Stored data
═══
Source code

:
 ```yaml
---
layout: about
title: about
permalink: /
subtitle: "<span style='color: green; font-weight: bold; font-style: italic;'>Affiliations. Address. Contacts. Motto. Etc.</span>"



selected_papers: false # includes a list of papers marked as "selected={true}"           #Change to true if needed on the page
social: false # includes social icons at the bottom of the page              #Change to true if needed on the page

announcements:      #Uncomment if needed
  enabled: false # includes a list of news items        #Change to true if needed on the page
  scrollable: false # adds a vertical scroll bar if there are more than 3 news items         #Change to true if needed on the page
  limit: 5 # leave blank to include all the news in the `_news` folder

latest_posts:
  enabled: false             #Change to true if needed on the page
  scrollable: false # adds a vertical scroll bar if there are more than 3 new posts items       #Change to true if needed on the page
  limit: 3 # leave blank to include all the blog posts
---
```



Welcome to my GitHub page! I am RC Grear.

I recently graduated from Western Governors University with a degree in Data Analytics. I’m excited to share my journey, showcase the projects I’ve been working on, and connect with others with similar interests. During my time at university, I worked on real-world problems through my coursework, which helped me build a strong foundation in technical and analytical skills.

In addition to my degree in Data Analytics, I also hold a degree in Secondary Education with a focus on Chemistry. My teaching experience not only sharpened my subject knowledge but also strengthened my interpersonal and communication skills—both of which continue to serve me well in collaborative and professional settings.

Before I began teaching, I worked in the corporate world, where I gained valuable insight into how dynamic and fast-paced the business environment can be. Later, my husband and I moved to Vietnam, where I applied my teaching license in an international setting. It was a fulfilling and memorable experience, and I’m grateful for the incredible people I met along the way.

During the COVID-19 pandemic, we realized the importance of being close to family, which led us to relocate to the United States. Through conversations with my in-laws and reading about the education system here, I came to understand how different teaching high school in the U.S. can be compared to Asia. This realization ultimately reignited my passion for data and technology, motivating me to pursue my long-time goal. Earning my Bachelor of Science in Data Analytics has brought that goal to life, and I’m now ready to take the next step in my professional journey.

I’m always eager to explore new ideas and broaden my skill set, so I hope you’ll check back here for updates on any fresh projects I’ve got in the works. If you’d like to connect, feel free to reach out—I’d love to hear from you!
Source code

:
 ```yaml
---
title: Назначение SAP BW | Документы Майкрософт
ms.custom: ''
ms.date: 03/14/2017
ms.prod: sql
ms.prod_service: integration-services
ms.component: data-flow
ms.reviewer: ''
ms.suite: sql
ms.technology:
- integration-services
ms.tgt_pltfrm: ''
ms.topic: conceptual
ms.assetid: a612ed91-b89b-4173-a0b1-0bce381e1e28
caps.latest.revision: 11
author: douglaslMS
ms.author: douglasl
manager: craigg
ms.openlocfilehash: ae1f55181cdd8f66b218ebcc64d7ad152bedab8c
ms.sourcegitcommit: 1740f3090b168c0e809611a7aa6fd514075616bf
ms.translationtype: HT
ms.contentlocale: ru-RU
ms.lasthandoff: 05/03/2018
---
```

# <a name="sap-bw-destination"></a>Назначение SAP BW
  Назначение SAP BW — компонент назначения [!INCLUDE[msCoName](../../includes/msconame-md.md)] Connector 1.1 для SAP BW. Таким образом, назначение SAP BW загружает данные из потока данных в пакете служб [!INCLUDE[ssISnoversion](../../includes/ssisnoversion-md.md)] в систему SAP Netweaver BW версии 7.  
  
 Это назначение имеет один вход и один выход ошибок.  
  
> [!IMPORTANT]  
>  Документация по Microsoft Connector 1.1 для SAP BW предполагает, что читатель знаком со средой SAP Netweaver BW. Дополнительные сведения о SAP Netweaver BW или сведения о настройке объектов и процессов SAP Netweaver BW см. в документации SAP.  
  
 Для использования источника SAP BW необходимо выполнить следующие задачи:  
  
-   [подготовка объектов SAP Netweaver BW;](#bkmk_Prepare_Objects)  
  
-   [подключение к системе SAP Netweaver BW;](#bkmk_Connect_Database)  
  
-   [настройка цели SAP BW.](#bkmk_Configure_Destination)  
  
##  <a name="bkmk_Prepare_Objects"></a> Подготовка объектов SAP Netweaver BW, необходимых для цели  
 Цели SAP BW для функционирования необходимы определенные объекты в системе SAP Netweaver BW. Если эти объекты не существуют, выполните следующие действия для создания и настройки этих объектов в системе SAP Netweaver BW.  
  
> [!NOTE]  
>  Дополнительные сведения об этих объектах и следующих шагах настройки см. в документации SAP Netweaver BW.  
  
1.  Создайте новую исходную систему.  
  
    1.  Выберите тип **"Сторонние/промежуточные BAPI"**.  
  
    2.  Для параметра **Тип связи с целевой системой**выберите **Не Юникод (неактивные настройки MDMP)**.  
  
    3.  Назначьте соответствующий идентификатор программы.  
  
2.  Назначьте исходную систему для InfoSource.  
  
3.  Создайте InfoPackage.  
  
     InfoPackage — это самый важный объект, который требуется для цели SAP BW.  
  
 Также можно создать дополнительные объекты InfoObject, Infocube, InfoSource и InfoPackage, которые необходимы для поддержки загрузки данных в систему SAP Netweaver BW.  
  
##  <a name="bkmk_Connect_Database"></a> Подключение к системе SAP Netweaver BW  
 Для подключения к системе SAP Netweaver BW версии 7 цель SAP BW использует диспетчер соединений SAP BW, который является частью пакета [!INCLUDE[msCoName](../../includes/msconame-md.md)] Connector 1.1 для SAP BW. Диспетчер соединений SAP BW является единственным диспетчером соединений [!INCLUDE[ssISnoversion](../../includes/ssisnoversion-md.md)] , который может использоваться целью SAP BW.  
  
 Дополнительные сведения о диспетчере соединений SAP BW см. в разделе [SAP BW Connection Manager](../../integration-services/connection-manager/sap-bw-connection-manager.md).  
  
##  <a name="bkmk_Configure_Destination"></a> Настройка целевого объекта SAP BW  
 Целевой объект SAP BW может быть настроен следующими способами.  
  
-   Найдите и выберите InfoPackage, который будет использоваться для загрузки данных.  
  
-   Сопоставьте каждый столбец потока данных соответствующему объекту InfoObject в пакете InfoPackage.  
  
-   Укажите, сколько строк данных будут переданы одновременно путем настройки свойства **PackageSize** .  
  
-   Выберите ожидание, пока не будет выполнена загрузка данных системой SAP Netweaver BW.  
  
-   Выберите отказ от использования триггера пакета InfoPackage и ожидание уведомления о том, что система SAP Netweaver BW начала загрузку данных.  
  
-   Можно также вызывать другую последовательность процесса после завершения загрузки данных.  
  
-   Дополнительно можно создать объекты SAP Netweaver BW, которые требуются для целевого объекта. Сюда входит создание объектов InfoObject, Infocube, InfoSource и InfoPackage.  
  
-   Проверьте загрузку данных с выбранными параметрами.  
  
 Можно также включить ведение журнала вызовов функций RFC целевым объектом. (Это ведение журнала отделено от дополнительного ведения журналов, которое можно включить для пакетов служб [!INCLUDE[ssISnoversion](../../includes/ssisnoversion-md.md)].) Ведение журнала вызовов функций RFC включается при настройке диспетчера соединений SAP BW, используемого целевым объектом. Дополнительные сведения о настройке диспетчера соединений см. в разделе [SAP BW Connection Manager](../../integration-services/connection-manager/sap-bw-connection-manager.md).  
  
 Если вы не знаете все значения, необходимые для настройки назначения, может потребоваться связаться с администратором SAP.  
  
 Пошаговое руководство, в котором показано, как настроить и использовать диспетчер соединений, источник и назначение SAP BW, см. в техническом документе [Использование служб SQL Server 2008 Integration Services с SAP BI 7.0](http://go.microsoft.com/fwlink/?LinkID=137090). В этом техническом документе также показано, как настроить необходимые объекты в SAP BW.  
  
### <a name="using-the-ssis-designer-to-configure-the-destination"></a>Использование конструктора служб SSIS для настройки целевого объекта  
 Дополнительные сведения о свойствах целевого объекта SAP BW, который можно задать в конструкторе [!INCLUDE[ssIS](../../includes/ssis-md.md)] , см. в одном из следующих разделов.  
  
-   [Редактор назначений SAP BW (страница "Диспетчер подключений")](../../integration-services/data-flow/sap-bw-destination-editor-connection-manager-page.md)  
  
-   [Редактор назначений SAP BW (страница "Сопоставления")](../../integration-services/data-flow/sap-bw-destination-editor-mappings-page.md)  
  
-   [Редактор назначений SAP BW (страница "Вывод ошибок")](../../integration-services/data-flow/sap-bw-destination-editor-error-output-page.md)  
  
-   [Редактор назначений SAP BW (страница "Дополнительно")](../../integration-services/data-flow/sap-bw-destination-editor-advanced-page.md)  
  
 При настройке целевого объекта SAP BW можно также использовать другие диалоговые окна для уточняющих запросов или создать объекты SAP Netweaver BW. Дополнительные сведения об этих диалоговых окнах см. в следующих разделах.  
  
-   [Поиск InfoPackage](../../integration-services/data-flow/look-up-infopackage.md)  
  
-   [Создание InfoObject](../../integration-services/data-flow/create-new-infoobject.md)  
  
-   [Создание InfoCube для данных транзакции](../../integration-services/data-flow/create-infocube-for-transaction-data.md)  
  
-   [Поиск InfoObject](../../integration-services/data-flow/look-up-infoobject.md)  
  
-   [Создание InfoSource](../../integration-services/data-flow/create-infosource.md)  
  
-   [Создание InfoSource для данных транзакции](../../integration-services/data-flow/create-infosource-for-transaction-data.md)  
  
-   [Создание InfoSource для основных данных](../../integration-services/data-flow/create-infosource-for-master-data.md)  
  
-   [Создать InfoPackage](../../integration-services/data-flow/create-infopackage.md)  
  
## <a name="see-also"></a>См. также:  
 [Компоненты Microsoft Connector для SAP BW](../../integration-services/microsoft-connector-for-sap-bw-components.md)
═══
*YOUR OBJECTIVE:*
Please return only the lines above, starting at the line that has "для загрузки данных." and ending at the line that has "с выбранными параметрами.", keeping both and leaving each one unchanged.

*ANSWER AREA:*
-   Найдите и выберите InfoPackage, который будет использоваться для загрузки данных.  
  
-   Сопоставьте каждый столбец потока данных соответствующему объекту InfoObject в пакете InfoPackage.  
  
-   Укажите, сколько строк данных будут переданы одновременно путем настройки свойства **PackageSize** .  
  
-   Выберите ожидание, пока не будет выполнена загрузка данных системой SAP Netweaver BW.  
  
-   Выберите отказ от использования триггера пакета InfoPackage и ожидание уведомления о том, что система SAP Netweaver BW начала загрузку данных.  
  
-   Можно также вызывать другую последовательность процесса после завершения загрузки данных.  
  
-   Дополнительно можно создать объекты SAP Netweaver BW, которые требуются для целевого объекта. Сюда входит создание объектов InfoObject, Infocube, InfoSource и InfoPackage.  
  
-   Проверьте загрузку данных с выбранными параметрами.  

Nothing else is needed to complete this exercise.